Carles: Pode ser, mas não contentes em comparar os jogadores contemporâneos, quase sempre respondendo a essa unanimidade repartida - atualmente entre Cristiano, Messi e quem sabe, logo mais Neymar - tem essa história de o melhor de todos os tempos, mais arbitrária se cabe, já que compara desempenhos em circunstâncias competitivas e históricas diversas, e frente a níveis de exposição diferentes. Num comercial engraçadinho da Fly Emirates, dois executivos de meia idade reconhecem Pelé mas não o Cristiano Ronaldo que, em compensação, é abordado por um fã mais jovem da geração conectividade, provavelmente com um jacaré na camiseta polo de 120 euros e sem gravata. Todos os protagonistas viajam na Super First Class da companhia, dando a entender que a idolatria não é prerrogativa dos segmentos populares. Mas que o futebol segue sendo clube do Bolinha.

Edu: Há mais de um ano, nos primórdios do 500 aC, discutimos algumas vezes essa questão clássica dos dois 'futebóis', o de mercado e o de essência. Continuo achando que eles conviverão para sempre, porque outros setores do conhecimento seguem esse padrão (basta ver o papel institucional do Prêmio Nobel para ciência e cultura, ou do Oscar para a indústria cinematográfica). Uma coisa é o que a grana movimenta, outra é o que a sociedade abraça como manifestação. Ainda acho que o público do futebol, em geral, sabe muito bem diferenciar uma da outra. Seria menosprezar demais a inteligência do torcedor se colocássemos todos num panelão de mediocridade, contaminado pelos efeitos do mercado. Mas, é claro, para Cristiano ou Messi, como poderá ser agora para James, David Luiz ou Muller, mais um contrato polpudo sempre faz parte dos planos. Ou seja, é mais no perfil do ídolo que convivem mercado e essência, e menos no perfil do admirador, ainda que este seja um consumidor contumaz em muitos casos.
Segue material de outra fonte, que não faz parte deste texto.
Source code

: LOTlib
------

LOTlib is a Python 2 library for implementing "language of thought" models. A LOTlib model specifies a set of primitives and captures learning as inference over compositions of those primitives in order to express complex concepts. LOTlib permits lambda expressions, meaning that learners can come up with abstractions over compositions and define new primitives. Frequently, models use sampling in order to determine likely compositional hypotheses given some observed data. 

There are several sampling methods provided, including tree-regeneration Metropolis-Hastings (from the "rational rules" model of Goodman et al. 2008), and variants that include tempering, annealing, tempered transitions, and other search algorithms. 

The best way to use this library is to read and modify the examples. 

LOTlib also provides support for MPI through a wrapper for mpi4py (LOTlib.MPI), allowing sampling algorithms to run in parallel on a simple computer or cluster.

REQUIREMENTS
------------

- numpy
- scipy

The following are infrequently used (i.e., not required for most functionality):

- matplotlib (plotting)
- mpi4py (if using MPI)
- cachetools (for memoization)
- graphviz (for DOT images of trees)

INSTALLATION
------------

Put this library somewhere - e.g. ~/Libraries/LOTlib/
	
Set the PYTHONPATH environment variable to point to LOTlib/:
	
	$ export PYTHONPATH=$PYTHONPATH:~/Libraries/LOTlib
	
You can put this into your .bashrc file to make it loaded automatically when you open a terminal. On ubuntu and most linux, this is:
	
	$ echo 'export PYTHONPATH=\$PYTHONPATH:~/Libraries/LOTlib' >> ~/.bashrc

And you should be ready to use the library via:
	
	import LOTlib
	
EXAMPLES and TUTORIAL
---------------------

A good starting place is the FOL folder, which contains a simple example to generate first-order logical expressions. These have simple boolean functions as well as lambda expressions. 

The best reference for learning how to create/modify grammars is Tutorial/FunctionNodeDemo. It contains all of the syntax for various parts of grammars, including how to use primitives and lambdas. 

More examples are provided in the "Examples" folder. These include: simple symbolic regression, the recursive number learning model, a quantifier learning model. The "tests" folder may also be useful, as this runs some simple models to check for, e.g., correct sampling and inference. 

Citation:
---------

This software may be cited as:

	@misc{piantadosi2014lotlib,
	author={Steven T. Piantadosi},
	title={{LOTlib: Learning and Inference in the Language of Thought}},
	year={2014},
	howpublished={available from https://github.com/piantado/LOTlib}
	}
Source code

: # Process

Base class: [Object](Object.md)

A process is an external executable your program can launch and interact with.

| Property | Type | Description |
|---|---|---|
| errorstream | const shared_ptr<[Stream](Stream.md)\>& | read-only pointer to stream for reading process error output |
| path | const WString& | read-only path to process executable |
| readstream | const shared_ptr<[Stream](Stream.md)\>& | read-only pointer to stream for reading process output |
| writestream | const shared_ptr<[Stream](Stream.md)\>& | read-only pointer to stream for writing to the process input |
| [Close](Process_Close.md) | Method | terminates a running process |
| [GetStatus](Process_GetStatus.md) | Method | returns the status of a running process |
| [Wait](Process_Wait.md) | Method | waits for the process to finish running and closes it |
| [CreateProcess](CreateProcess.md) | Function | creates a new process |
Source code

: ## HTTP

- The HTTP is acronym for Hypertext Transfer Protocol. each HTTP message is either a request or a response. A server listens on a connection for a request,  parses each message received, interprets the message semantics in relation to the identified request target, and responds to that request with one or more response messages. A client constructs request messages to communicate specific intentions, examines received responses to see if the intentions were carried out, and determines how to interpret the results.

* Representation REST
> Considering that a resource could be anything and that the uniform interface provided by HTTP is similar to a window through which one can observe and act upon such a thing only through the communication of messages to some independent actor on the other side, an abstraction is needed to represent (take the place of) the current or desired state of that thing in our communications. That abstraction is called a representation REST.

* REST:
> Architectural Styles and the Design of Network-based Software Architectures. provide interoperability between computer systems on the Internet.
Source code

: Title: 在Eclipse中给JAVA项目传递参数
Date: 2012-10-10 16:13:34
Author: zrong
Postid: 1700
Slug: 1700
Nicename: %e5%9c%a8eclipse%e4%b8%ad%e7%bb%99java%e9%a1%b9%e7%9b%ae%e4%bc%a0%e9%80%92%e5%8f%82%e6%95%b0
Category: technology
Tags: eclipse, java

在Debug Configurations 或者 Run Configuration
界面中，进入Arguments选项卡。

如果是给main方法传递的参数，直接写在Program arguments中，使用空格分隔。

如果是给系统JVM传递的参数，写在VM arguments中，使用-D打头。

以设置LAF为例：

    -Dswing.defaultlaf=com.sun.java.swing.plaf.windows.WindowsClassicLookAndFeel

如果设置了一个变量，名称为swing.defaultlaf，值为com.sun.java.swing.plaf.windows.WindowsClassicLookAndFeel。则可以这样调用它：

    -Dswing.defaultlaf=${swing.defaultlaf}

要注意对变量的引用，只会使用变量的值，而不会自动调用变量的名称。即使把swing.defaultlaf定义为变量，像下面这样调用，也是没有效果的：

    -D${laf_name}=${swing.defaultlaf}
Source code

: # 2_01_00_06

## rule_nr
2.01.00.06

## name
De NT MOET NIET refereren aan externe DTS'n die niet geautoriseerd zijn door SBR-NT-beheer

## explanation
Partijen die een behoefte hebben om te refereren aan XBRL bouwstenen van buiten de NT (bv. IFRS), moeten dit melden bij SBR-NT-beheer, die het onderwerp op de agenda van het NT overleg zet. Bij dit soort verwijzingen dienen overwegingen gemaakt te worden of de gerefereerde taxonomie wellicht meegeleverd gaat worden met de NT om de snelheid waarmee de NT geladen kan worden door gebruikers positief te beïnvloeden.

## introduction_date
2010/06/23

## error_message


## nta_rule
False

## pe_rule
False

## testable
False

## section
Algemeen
Carles: Tudo bem, aceito de novo sua argumentação, mas você tem que reconhecer que Di Stefano era a galinha e a fama, o ovo, naquela época as questões do mercado engatinhavam e quem não tinha competência nem corria o risco de se estabelecer. Os clubes ou seleções que dispunham desses virtuosos, no máximo, vendiam mais ingressos, mas nem comercializavam camisetas nos cinco continentes (próxima inauguração: Antártida!), nem recebiam direitos de imagem ou de transmissão. Agora, sem ídolos não tem negócio. E se tiver dotes de garoto-propaganda, melhor. Como é o caso do luso que só desespera os patrocinadores quando está em baixa forma no gramado, tanto como Messi faz com os diretores dos comerciais de TV. Imagina se o modelo de ídolo dos próximos anos é o Toni Kroos, dono da impressionante marca de 450 passes certos durante a Copa mas extremamente econômico nos sorrisos? Será que, nesse caso, os comunicadores que trabalham para a indústria seriam capazes de impor o 'style of life' da discrição e da inexpressividade?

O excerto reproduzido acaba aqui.